ある方の主催によるチャリティーコンサートには、これまで3度出演した。東京で2回、札幌で1回。別に僕自身チャリティー活動に熱心なわけではない。演奏する機会、それも大きな舞台で演奏する機会が得られるという動機で出演した。

「ああ、僕が振り込んだお金が被災地の人たちの役に立っているんだ!」という喜びに震えながら演奏していたわけではない。貴重な演奏の機会を頂いた、そのような気持ちだった。それは僕だけではなく、出演者の多くはそう感じていたのではないかな?

結果的に振り込んだお金が被災地の役に立つのだから、出演者の動機がどうであれ、それはいいことなのではないかと思う。単純かもしれないが、いいと思う。いけない理由が分からない。

そのチャリティーコンサートは現在のところ休止中。出演者が激減したわけではない。主催者の方に心ないメールが送られたりするから。「偽善者」とか・・・

そのような心ない攻撃メールを送る人は、極々一部の人なのだろう。多くの人は主催者の方を応援している。個人的には主催者の方に頑張って頂いて、チャリティーコンサートを再開してもらいたいと思っていた。いや、今もそう思っている。どうして社会の役に立っている活動が、一部の人のために休止しなければいけないのだろう?悔しい・・・そう思う。

でも、主催者の方にこう言うのも酷なのではないかとも最近は感じ始めた。「どうか再開してください。いいことをしているのですから。攻撃メールを送る一部の人に負けるなんて悔しいし、おかしいではないですか?お辛いでしょうが、そのような攻撃に耐えて頂いて活動を再開して頂きたい」

何百倍も応援している人の方が多いにしても、心ない文章を直接読むのは、僕ではない、主催者の方なのだ。心に血を流すのは、僕でもなく、応援している人でもなく主催者の方なのだ。

どう感じようとその人の自由だ。
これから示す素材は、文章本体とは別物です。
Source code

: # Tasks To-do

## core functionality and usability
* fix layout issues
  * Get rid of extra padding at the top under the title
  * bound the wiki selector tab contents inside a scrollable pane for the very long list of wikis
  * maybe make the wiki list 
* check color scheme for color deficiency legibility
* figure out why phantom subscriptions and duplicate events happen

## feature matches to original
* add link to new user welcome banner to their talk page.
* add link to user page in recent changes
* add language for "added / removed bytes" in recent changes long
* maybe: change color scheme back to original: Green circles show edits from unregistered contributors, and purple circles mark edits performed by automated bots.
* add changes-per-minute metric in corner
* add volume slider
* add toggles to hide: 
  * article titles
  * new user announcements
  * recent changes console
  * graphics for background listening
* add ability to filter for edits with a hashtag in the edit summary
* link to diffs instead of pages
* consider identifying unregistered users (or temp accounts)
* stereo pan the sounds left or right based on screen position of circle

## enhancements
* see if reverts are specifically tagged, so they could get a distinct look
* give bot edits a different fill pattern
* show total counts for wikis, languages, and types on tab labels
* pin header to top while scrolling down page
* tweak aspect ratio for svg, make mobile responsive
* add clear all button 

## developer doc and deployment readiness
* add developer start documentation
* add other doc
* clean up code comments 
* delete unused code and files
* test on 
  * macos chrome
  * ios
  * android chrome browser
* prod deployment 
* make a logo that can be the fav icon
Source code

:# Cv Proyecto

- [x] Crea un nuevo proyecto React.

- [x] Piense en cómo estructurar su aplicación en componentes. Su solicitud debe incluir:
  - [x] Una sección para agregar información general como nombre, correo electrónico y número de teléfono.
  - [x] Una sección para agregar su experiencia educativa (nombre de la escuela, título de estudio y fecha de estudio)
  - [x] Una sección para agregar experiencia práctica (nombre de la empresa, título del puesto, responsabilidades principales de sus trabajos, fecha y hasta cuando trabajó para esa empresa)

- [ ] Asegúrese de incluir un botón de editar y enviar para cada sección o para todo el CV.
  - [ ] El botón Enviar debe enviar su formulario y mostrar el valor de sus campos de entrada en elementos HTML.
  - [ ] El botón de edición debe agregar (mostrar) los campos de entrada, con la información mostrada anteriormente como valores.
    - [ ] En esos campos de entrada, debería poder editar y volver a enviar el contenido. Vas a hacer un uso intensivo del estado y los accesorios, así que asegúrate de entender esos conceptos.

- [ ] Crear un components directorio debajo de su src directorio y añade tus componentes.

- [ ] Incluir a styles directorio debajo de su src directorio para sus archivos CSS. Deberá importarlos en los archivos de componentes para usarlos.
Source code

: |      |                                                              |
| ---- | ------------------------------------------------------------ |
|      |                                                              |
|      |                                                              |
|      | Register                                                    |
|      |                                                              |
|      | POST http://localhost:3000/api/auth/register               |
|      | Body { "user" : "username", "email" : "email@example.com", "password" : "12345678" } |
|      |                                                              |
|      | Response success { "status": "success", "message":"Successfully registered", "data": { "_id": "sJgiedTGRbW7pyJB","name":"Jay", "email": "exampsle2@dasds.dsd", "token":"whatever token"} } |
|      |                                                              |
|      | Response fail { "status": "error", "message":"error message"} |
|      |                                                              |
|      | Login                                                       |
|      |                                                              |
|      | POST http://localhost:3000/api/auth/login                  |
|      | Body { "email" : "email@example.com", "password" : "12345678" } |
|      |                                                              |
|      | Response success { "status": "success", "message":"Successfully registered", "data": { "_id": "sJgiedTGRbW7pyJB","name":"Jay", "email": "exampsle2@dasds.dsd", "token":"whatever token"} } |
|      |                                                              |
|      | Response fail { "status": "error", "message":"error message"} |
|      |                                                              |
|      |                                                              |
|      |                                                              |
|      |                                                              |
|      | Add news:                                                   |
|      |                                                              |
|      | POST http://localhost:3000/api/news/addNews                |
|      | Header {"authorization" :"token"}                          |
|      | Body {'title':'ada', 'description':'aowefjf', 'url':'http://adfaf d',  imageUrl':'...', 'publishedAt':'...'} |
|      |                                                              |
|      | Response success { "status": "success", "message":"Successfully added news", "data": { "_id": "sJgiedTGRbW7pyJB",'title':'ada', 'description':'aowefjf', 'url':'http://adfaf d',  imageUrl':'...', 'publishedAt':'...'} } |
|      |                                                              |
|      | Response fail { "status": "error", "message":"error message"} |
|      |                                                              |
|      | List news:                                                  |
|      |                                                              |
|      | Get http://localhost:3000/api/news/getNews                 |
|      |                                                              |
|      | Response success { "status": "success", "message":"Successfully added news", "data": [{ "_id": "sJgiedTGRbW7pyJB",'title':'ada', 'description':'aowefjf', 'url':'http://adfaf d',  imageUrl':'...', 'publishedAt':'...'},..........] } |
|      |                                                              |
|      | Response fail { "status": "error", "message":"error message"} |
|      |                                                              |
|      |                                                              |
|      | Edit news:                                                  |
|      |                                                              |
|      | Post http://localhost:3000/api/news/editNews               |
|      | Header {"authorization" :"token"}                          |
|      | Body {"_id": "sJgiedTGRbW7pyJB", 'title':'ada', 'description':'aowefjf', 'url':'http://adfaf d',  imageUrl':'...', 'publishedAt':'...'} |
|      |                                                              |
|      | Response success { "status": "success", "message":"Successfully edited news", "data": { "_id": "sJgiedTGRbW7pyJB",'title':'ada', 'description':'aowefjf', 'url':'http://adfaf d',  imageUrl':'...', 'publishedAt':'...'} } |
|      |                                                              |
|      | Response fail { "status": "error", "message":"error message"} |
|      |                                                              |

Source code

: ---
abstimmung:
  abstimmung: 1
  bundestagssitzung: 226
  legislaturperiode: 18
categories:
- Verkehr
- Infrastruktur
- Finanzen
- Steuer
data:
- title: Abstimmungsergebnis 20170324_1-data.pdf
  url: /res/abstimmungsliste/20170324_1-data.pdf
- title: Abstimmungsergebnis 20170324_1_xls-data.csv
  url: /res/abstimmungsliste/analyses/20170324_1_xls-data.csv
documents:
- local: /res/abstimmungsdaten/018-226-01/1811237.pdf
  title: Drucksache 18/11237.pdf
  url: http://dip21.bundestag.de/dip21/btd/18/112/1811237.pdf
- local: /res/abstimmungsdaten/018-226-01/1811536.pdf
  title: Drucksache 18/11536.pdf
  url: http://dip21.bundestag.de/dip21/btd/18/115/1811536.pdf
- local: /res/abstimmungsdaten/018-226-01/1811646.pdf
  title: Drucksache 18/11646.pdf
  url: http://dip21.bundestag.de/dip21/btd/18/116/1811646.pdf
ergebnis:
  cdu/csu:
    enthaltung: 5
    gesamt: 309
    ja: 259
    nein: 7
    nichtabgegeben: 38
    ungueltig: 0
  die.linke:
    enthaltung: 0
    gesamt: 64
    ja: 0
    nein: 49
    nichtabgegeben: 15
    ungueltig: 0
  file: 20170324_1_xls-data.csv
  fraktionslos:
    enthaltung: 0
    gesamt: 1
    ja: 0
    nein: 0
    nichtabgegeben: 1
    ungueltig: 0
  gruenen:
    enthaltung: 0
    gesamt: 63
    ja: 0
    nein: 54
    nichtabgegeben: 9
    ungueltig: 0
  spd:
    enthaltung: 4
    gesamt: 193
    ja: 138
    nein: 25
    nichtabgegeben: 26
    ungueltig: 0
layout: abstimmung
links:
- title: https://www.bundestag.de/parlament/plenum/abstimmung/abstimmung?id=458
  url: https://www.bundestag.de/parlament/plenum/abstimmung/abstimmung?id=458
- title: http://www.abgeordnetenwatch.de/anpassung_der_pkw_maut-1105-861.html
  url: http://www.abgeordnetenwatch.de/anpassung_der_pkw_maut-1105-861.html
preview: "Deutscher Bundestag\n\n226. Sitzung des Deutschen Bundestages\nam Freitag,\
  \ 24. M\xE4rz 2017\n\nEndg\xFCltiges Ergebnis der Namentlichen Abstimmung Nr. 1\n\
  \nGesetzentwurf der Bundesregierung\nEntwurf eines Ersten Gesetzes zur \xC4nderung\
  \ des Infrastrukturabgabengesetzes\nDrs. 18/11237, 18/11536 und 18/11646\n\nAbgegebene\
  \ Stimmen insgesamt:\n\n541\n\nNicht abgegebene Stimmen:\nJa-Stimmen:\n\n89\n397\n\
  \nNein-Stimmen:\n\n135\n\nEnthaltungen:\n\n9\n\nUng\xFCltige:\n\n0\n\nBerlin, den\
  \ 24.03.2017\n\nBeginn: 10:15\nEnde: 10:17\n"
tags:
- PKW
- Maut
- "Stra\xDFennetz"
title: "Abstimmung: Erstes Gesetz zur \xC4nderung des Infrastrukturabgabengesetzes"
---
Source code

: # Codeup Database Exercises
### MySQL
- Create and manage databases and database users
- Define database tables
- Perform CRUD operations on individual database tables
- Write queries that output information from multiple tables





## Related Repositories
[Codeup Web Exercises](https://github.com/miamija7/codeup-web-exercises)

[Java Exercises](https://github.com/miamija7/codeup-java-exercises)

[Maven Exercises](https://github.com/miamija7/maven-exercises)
「チャリティー?偽善的よね」「売名行為なんじゃないの?」そう思う人の心に処方箋を出してあげたい感じだが、でもそう思おうと自由だ。でもそれを直接活動をしている人にぶつける権利はないはずだ。人間として当たり前のことを、そうとは思えないから攻撃メールなどを送るのだろうが・・・

カナダに住むアダムさんとクリスさん、もう10年以上も自宅の庭にクリスマスの飾りつけをしている。「近所の子供たちが喜ぶからね」と。彼らはゲイのカップルだ。今年、恒例の飾りつけ、インフレータブル人形を心ない人たちに傷つけられてしまった。防犯カメラにその様子は残されていた。

被害額は500ドルだったそうだ。でも金額の問題ではない。アダムさんとクリスさんが心に受けた傷、心から流れた血、それが問題なのだ。

ゲイのくせに幸せそうだ・・・

そう感じたのだろうか?自分たちはこんなに不幸なのに・・・と?そう思うのなら思えばいい。でも実際に何かをしてしまうのは許されないだろう。

防犯カメラに映し出された犯行の映像、これを見て心が痛んだ。遠いカナダのゲイカップルのことなど関係ないはずだが、僕の心に血が流れた。

お辛いでしょうが、耐えて頂いて・・・そう簡単に言ってしまってもいけないのではないかと・・・傷は消えないから。流した血は流れ続けるから。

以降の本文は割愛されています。